→ **Activity**:
Below are records. Find each line in them that holds the word "sigma" and copy it.

Stored data entries
[Start of Attachment]
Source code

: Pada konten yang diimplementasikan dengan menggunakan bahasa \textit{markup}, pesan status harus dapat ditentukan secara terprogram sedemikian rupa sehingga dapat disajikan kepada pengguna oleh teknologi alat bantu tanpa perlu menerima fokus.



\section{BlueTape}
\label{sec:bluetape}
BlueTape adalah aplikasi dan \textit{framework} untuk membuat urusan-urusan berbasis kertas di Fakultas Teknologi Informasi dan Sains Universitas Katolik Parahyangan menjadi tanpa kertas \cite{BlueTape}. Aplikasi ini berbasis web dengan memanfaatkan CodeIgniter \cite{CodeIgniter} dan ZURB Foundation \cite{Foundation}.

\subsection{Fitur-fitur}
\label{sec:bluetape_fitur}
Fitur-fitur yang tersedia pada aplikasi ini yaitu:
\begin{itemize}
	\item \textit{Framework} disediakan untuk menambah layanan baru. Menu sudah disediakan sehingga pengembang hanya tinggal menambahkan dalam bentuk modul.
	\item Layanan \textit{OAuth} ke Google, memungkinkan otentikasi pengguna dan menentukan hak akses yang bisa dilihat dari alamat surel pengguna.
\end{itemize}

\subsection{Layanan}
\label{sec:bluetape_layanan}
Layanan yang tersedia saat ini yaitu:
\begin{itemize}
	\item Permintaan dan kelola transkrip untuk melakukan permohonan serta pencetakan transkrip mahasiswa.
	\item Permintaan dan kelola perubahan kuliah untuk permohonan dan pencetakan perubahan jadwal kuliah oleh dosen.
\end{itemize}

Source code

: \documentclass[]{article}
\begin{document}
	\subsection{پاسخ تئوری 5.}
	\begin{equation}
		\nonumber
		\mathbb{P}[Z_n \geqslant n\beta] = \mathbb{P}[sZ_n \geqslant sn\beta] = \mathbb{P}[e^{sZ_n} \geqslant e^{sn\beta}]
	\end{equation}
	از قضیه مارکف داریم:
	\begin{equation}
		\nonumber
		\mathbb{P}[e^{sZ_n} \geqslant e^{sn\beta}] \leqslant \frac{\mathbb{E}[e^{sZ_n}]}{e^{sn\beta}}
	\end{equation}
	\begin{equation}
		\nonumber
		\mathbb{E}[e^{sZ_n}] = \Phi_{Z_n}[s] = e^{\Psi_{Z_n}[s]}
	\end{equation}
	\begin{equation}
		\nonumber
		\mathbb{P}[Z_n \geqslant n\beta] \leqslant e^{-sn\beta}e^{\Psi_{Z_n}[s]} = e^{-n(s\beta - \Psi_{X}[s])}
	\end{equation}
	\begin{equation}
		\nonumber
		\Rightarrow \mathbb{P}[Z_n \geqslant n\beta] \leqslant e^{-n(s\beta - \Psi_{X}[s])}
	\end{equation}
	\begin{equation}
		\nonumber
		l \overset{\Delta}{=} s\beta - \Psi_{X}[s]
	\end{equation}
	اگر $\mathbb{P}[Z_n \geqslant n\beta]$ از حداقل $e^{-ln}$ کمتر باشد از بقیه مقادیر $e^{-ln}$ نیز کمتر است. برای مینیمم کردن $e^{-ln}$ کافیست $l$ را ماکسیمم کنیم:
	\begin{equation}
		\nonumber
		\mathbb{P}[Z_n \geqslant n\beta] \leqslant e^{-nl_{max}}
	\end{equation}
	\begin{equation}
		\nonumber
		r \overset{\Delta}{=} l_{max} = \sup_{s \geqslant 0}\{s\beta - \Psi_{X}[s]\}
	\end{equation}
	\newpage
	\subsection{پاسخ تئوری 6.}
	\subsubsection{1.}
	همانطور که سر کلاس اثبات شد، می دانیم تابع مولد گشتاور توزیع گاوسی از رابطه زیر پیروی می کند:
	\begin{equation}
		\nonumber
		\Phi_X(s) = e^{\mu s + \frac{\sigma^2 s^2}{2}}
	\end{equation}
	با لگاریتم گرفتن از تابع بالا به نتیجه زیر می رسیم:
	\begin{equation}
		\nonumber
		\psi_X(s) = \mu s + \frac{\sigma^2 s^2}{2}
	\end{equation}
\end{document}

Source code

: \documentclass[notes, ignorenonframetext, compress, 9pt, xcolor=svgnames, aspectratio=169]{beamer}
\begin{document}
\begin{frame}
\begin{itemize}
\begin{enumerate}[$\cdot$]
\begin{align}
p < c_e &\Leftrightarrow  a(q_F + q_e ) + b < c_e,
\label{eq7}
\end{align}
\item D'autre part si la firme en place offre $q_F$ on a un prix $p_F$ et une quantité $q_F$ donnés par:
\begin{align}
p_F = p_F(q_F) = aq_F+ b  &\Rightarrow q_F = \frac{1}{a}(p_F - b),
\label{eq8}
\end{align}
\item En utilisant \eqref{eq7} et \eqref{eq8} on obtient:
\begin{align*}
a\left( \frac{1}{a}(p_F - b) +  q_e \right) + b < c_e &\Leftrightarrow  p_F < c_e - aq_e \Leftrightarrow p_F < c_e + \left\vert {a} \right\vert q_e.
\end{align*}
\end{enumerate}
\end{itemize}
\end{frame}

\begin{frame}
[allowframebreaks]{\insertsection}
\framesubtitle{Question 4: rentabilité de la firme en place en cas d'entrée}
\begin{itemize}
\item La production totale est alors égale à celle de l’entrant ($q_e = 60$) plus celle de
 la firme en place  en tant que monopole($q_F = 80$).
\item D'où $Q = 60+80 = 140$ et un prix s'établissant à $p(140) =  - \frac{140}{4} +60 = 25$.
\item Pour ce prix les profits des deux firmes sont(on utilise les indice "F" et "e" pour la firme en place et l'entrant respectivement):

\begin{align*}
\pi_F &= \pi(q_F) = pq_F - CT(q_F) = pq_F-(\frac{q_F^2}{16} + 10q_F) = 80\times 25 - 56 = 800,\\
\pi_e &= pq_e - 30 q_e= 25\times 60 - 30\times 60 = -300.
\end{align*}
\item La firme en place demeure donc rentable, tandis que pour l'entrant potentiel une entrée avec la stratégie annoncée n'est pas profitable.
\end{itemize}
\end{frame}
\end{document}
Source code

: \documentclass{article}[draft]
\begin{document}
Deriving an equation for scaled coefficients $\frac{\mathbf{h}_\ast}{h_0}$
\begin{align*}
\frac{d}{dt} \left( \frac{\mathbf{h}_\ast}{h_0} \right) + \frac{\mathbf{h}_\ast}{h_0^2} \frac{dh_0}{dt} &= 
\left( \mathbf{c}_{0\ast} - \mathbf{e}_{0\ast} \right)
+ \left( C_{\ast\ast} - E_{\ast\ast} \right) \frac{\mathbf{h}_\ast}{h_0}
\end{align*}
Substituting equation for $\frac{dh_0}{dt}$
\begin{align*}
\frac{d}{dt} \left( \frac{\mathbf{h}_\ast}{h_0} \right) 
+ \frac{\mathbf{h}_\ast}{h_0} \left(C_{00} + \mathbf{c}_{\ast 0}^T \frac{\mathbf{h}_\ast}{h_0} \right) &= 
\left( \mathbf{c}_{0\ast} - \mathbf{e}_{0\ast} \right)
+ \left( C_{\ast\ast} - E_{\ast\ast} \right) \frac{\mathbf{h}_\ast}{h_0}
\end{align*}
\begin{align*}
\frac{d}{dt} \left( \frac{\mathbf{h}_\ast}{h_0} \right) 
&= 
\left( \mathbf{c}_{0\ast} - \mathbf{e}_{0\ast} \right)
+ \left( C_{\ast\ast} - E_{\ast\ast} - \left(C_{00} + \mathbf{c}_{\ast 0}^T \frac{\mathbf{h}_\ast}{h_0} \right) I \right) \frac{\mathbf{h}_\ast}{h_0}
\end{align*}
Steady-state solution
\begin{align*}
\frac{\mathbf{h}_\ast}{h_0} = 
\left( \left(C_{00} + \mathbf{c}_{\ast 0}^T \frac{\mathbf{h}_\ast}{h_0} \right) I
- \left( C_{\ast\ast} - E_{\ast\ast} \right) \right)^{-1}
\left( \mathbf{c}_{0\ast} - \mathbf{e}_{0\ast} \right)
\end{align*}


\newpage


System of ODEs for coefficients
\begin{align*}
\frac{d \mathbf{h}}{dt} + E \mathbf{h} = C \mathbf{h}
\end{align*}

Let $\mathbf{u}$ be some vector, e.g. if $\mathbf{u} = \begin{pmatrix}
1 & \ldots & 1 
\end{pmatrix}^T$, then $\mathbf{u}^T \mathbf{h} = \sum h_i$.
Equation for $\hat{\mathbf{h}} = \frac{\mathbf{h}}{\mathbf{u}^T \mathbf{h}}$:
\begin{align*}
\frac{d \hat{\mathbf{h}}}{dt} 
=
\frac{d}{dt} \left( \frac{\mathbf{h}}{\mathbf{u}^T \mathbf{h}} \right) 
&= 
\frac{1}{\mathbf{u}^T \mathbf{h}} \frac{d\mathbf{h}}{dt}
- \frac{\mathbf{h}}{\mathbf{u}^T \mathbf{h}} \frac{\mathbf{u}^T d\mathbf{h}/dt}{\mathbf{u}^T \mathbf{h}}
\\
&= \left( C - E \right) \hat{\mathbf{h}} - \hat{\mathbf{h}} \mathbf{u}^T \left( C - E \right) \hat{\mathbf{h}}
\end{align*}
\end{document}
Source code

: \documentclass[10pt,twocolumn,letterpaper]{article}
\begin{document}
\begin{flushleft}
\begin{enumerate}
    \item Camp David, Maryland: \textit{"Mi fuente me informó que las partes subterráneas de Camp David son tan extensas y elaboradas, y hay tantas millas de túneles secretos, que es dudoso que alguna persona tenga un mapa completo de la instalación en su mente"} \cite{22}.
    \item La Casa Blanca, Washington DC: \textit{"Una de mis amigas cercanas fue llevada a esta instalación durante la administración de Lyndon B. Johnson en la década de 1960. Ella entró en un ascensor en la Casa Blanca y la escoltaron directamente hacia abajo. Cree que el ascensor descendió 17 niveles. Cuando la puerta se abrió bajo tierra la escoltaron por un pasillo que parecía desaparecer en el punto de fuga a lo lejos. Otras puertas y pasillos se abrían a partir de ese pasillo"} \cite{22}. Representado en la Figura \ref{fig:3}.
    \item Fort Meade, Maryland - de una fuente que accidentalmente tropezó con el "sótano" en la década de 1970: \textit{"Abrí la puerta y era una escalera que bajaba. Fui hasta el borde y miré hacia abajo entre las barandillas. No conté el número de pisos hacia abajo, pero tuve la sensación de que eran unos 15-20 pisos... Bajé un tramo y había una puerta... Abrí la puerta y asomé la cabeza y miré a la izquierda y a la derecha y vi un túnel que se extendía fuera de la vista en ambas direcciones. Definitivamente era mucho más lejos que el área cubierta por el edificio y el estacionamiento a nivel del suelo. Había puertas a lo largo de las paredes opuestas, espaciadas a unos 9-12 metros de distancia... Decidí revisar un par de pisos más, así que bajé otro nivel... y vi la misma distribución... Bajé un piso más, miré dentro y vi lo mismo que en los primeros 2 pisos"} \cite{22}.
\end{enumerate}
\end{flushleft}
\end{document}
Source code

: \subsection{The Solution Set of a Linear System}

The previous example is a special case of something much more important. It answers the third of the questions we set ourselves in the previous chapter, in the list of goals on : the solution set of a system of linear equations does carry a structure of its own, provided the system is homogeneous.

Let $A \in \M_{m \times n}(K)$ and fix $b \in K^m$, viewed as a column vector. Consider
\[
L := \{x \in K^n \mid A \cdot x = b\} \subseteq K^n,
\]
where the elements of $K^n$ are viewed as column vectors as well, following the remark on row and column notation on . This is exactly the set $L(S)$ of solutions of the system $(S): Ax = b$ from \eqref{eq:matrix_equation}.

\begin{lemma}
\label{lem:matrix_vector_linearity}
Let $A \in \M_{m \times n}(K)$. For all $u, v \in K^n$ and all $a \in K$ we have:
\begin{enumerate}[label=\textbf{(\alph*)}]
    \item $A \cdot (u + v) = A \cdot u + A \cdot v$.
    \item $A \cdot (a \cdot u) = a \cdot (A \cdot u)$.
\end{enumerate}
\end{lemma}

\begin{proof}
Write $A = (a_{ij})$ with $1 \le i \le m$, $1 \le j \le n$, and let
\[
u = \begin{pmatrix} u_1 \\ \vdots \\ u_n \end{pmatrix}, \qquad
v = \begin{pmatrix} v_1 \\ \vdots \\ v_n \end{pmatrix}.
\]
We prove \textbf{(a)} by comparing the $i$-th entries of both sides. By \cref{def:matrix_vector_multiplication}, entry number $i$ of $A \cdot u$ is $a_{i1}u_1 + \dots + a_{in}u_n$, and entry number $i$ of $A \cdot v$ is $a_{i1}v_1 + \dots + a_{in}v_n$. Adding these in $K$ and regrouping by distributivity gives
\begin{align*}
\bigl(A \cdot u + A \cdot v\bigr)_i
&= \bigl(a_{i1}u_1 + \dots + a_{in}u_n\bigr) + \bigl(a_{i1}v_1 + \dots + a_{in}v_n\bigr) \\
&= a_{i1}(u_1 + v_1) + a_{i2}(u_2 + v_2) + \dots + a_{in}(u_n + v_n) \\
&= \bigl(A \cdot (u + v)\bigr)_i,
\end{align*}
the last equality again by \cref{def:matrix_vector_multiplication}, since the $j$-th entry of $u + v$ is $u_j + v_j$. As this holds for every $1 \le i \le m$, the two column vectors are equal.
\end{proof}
[End of Attachment]
→ **Finished task**:
		\Phi_X(s) = e^{\mu s + \frac{\sigma^2 s^2}{2}}
		\psi_X(s) = \mu s + \frac{\sigma^2 s^2}{2}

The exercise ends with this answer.